▶ _Action item_:
Nothing beyond the line containing "## Create and Build the Basic Application" should be printed; print each line exactly from the first line of the listing below through it.

▶ _Entries shown_:
┄┄┄┄┄┄┄┄┄┄┄┄┄┄┄┄┄┄┄┄
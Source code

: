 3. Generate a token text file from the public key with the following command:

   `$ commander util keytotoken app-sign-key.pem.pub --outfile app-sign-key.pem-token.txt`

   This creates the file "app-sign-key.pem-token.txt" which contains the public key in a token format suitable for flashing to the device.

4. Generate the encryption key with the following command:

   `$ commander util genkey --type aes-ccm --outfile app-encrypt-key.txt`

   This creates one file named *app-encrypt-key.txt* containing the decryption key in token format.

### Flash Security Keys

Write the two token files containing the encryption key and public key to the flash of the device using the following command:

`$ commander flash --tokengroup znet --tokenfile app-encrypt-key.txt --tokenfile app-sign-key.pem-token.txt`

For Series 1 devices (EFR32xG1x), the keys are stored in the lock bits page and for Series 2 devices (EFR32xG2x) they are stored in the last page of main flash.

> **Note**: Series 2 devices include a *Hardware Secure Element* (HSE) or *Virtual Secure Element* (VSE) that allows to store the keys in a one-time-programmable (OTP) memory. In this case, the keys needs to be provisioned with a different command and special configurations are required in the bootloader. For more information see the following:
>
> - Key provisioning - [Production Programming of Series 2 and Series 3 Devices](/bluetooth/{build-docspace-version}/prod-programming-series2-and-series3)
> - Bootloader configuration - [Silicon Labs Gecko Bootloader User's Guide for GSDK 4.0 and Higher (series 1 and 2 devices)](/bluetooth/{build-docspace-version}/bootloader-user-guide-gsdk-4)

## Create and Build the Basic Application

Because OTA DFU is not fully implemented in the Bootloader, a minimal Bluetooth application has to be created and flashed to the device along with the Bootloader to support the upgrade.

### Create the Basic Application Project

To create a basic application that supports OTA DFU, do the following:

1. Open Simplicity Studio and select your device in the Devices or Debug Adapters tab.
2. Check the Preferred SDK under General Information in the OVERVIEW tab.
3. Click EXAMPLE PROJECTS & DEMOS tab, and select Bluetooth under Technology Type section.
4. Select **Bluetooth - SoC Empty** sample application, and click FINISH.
┄┄┄┄┄┄┄┄┄┄┄┄┄┄┄┄┄┄┄┄
▶ _Written reply_:
Source code

: 3. Generate a token text file from the public key with the following command:

   `$ commander util keytotoken app-sign-key.pem.pub --outfile app-sign-key.pem-token.txt`

   This creates the file "app-sign-key.pem-token.txt" which contains the public key in a token format suitable for flashing to the device.

4. Generate the encryption key with the following command:

   `$ commander util genkey --type aes-ccm --outfile app-encrypt-key.txt`

   This creates one file named *app-encrypt-key.txt* containing the decryption key in token format.

### Flash Security Keys

Write the two token files containing the encryption key and public key to the flash of the device using the following command:

`$ commander flash --tokengroup znet --tokenfile app-encrypt-key.txt --tokenfile app-sign-key.pem-token.txt`

For Series 1 devices (EFR32xG1x), the keys are stored in the lock bits page and for Series 2 devices (EFR32xG2x) they are stored in the last page of main flash.

> **Note**: Series 2 devices include a *Hardware Secure Element* (HSE) or *Virtual Secure Element* (VSE) that allows to store the keys in a one-time-programmable (OTP) memory. In this case, the keys needs to be provisioned with a different command and special configurations are required in the bootloader. For more information see the following:
>
> - Key provisioning - [Production Programming of Series 2 and Series 3 Devices](/bluetooth/{build-docspace-version}/prod-programming-series2-and-series3)
> - Bootloader configuration - [Silicon Labs Gecko Bootloader User's Guide for GSDK 4.0 and Higher (series 1 and 2 devices)](/bluetooth/{build-docspace-version}/bootloader-user-guide-gsdk-4)

## Create and Build the Basic Application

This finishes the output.